Even more curiously, up to 1 in 100 healthy people carry the same genetic variations in the titin gene that are found in people with dilated cardiomyopathy.
Our genes are inherited from our parents but one theory is that factors in our environment cause genetic abnormalities to have different effects in different people.
My research uses in depth pictures of the heart taken from MRI scans, together with detailed clinical information and genetic data in over 700 patients with dilated cardiomyopathy, to understand more about the effects of genetic variations in the titin gene on the heart.
We have found that the hearts of people with genetic variations in titin are lighter than the hearts of people without these variations, which gives us clues as to how the disease might have developed.
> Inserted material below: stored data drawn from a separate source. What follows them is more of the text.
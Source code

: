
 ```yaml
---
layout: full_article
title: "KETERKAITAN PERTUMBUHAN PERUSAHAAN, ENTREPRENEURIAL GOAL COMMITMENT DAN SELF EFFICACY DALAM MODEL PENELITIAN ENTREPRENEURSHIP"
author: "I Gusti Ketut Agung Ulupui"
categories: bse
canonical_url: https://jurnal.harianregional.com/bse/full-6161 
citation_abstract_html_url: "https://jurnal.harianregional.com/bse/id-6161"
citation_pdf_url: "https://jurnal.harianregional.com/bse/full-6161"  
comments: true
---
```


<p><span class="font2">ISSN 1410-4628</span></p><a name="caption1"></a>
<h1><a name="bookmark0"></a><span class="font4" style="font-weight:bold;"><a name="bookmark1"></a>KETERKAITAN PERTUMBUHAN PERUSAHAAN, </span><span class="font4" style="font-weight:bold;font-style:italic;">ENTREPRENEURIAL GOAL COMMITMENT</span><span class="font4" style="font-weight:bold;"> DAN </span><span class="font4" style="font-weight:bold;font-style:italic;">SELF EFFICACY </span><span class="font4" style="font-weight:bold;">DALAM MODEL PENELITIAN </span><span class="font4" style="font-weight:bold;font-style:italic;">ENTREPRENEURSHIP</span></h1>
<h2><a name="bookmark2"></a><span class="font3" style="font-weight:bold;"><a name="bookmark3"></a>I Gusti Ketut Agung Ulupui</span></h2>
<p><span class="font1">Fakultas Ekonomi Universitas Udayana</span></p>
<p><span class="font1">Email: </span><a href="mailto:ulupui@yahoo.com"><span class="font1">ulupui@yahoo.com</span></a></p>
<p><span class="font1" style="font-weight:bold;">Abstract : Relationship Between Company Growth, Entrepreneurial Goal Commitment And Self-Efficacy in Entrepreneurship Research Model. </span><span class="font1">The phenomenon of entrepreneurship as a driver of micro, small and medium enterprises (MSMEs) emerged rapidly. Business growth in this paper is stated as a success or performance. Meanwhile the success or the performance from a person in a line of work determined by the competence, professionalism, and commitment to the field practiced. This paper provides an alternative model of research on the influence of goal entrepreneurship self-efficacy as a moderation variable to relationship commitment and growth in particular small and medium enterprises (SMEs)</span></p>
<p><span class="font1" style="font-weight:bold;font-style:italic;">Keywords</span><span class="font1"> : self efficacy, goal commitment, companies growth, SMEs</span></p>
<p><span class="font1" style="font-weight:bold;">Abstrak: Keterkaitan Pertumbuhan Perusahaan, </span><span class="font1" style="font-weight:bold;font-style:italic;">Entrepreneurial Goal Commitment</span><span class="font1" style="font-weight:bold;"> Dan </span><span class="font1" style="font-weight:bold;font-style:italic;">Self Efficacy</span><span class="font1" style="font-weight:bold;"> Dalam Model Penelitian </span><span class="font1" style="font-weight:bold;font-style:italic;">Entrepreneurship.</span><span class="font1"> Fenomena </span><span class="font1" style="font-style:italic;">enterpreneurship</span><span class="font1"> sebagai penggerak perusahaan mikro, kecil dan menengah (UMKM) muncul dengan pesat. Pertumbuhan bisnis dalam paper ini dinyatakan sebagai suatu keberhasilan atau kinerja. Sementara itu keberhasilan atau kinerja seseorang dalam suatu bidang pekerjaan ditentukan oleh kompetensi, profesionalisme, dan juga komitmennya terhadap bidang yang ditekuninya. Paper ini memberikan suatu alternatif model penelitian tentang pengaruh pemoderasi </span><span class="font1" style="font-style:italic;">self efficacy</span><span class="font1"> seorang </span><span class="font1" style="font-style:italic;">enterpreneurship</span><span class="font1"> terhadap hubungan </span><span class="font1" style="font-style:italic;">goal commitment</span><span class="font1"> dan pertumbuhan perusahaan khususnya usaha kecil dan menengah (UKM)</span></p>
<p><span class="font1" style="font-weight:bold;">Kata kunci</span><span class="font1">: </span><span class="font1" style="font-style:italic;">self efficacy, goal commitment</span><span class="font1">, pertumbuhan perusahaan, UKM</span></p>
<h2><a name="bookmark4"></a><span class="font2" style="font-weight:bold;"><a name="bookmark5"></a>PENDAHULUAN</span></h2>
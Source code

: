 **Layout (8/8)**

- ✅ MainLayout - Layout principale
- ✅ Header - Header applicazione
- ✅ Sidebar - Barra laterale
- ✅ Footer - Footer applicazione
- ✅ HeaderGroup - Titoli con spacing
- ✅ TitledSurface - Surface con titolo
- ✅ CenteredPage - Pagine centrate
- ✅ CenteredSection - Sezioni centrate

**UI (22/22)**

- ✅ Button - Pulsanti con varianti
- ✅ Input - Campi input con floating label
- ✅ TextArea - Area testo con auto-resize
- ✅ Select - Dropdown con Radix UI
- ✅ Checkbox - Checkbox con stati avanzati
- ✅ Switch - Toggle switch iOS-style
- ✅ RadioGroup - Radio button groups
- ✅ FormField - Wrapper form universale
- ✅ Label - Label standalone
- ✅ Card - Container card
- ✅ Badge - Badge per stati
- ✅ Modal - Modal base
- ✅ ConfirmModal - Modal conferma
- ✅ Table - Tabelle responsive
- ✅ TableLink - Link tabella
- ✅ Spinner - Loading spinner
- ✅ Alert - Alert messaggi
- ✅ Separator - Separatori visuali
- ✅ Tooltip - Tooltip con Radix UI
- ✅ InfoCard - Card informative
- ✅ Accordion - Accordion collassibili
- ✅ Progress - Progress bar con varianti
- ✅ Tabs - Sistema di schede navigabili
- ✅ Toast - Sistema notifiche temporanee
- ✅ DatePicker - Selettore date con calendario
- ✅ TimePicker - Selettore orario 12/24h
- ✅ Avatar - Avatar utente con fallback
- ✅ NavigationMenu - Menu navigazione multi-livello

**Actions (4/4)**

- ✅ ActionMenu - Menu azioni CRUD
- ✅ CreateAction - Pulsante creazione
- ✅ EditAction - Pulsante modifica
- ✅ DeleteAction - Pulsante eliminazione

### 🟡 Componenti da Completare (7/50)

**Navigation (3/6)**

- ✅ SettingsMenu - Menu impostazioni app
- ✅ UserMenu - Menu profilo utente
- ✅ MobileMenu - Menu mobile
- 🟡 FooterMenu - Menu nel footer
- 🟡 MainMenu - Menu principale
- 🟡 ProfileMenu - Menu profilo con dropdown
We also find that people with the abnormal gene have an almost 3 fold increased risk of dangerous heart beats (abnormal heart rhythms) early in their disease course.
Finally, we find that in patients with the abnormal gene, the consumption of moderate amounts of alcohol leads to a much more severely damaged heart than would be expected from either having the gene abnormality alone or from the consumption of alcohol alone.
This research therefore provides evidence for how genetic data can be used to tailor care for patients with dilated cardiomyopathy. This may improve how doctors manage people with the condition and lead to improved survival for patients with this heart breaking disease.
Dr Upasana Tayal is a cardiology registrar and was awarded an MRC Clinical Research Training Fellowship in 2014 to undertake a PhD in the NIHR cardiovascular biomedical research unit based at the Royal Brompton Hospital.